◆ **Exercise prompt**
Look for "article" in the records and copy every line that has it.

------------------------------

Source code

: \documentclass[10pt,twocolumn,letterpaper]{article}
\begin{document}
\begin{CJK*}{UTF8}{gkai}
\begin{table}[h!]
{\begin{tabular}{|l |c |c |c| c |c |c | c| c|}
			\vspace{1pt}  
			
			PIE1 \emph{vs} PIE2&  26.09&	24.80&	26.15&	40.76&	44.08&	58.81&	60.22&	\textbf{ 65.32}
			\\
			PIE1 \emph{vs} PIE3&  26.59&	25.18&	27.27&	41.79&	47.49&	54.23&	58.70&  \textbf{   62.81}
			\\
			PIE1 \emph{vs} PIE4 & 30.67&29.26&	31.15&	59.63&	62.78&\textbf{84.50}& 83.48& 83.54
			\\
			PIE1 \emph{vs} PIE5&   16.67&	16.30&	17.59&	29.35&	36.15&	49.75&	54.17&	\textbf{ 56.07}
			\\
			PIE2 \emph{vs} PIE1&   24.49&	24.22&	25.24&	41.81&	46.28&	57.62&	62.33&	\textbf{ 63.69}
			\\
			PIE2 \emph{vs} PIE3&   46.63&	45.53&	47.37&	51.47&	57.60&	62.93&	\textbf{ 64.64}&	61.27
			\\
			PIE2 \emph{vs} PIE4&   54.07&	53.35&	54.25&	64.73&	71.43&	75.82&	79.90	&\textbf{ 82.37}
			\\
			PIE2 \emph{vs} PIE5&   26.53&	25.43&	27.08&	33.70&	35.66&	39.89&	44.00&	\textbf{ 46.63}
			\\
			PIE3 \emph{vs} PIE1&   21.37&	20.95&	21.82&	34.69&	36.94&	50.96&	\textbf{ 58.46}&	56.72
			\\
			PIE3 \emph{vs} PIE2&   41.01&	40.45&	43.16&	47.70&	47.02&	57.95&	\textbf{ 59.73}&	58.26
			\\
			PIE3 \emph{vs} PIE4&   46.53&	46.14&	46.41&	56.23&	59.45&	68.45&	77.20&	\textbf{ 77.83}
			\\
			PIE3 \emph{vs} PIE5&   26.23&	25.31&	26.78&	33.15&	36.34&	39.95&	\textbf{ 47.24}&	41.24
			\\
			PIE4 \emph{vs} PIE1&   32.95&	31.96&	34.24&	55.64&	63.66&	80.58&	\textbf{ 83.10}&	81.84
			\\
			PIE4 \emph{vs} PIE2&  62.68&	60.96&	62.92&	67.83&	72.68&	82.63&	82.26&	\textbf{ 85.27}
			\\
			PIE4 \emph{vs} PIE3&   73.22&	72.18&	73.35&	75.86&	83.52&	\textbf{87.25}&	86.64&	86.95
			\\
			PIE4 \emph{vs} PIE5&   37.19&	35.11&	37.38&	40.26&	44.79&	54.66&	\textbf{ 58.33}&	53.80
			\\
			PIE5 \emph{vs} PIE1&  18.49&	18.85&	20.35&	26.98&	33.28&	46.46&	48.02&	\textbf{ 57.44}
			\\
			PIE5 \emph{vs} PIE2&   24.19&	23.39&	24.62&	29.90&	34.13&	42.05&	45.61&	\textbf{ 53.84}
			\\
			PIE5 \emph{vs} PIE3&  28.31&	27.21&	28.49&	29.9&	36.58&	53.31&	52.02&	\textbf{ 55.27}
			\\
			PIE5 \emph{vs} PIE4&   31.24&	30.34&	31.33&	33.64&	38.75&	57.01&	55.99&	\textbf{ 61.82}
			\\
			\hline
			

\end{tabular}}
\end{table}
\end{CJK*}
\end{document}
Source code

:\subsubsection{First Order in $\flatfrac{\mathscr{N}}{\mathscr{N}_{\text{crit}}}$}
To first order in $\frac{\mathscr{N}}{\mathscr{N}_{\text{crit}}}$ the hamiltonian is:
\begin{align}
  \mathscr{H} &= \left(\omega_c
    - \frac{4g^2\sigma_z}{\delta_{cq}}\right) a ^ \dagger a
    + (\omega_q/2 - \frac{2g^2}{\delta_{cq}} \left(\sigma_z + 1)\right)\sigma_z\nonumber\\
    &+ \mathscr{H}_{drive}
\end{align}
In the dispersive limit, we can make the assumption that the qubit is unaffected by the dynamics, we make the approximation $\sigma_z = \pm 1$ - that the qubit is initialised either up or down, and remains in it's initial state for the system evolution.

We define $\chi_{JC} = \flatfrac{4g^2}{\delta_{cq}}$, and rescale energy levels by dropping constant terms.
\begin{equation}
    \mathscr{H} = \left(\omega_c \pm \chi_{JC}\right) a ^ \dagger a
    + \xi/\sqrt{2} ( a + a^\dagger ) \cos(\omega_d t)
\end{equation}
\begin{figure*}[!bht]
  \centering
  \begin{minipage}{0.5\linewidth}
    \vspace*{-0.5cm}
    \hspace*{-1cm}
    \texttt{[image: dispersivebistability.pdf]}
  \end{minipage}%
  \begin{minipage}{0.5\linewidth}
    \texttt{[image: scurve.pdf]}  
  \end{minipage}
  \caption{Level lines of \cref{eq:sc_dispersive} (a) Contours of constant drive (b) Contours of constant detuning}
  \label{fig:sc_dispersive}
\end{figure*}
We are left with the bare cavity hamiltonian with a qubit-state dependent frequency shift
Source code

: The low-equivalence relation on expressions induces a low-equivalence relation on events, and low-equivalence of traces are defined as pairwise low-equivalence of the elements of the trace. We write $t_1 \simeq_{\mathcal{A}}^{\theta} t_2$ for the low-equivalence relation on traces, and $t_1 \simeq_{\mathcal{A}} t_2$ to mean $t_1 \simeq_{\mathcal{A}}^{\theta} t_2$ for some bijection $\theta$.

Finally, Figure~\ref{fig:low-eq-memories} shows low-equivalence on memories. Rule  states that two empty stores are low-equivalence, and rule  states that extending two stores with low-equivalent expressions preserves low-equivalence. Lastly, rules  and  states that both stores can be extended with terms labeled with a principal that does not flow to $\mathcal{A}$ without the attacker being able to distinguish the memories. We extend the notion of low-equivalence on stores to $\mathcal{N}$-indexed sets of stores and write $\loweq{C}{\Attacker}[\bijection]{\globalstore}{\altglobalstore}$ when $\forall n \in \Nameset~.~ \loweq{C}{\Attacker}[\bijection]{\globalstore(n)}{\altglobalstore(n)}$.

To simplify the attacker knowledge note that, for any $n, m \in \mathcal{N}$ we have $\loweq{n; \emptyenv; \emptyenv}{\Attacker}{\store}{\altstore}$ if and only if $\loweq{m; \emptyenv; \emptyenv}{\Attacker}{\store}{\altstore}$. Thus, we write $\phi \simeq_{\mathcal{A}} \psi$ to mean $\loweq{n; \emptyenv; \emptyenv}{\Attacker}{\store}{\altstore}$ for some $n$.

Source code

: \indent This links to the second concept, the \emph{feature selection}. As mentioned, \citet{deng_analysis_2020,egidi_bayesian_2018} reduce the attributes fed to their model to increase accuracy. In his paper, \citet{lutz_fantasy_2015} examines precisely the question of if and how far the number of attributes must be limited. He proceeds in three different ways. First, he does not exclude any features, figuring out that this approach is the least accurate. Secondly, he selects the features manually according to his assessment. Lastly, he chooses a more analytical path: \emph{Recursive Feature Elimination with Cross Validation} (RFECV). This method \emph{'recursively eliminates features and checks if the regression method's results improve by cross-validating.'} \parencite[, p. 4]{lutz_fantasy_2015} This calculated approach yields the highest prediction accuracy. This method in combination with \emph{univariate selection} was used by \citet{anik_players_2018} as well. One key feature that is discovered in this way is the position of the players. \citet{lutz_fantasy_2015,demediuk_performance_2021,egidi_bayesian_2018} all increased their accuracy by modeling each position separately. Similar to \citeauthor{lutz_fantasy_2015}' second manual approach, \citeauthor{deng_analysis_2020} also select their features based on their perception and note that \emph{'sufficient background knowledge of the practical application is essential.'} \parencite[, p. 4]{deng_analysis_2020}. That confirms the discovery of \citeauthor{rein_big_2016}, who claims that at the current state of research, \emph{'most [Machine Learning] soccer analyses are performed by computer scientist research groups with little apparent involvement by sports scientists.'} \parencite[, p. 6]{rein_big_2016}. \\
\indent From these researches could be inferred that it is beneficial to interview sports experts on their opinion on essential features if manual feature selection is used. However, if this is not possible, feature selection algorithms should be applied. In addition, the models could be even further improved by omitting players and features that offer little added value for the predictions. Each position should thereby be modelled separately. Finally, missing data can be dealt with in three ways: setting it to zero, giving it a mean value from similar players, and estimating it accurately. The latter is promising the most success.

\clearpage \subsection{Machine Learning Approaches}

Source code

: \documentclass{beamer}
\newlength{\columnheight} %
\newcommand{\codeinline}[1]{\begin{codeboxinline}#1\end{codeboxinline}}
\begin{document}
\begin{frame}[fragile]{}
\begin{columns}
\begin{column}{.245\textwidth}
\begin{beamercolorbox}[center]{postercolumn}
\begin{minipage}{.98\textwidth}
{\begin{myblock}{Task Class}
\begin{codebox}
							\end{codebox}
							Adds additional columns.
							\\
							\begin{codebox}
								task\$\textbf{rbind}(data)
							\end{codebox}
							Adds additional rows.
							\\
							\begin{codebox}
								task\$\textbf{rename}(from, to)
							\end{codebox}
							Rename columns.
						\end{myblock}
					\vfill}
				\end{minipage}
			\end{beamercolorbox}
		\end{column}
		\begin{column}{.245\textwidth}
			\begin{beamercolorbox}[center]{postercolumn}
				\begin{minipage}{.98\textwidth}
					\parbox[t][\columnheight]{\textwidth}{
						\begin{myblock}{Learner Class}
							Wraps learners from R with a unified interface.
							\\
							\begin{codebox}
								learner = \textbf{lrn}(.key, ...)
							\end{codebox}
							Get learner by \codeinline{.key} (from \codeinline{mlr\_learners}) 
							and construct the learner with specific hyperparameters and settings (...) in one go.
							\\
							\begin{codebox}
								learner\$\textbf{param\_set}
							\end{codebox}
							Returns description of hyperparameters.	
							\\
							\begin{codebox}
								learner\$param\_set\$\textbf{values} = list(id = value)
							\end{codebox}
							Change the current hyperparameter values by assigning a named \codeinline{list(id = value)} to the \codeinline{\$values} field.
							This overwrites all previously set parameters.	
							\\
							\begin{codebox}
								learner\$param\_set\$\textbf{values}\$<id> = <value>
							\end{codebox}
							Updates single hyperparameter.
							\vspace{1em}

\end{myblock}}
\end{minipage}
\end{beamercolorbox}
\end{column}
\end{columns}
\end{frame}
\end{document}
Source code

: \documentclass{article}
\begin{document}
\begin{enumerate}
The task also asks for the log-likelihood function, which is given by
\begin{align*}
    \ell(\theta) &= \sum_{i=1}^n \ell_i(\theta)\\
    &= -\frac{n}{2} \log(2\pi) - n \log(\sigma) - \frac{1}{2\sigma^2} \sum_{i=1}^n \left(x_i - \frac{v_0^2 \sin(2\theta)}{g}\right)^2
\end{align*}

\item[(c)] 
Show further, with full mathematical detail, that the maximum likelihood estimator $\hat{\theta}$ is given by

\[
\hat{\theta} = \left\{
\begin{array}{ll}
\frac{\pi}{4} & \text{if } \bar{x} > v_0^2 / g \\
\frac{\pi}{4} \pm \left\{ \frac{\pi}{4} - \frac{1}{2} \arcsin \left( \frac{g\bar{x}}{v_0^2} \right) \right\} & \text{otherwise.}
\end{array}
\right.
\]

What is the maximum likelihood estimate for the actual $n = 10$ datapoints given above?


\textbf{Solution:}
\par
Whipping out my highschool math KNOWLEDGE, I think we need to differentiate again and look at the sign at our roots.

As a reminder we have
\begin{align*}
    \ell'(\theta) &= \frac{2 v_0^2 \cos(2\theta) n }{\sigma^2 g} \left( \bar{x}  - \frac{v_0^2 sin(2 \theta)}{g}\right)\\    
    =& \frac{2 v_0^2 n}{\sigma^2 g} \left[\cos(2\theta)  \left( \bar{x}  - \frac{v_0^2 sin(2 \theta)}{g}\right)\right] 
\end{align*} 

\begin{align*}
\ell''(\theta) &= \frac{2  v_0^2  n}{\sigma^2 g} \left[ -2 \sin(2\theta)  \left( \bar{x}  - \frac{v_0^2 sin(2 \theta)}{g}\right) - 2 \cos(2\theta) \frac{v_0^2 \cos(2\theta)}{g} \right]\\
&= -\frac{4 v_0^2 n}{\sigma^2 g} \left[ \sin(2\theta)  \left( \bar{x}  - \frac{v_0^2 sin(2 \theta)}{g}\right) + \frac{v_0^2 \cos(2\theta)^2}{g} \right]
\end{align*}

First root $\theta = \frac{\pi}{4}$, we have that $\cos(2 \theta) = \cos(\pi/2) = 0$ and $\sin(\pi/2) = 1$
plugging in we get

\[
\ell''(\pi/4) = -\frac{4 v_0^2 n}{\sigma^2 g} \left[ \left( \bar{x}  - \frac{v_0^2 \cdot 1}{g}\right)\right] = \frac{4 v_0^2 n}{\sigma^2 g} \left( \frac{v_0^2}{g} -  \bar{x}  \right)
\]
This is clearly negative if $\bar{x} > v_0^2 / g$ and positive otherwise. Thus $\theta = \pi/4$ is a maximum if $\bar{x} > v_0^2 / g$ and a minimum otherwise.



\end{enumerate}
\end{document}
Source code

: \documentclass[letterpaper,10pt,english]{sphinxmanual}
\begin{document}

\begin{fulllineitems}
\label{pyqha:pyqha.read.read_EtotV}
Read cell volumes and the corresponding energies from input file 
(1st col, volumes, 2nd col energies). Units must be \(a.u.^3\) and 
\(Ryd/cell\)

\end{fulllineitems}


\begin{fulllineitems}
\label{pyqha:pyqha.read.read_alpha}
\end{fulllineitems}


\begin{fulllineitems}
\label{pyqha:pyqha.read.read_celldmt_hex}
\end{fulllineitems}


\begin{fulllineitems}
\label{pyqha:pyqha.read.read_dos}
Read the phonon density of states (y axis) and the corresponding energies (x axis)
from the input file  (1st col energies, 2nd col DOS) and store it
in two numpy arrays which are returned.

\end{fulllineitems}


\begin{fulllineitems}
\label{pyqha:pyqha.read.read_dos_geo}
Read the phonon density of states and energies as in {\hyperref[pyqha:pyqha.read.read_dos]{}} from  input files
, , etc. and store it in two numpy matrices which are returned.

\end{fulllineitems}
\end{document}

------------------------------

◆ **Task answer**
: \documentclass[10pt,twocolumn,letterpaper]{article}
: \documentclass{article}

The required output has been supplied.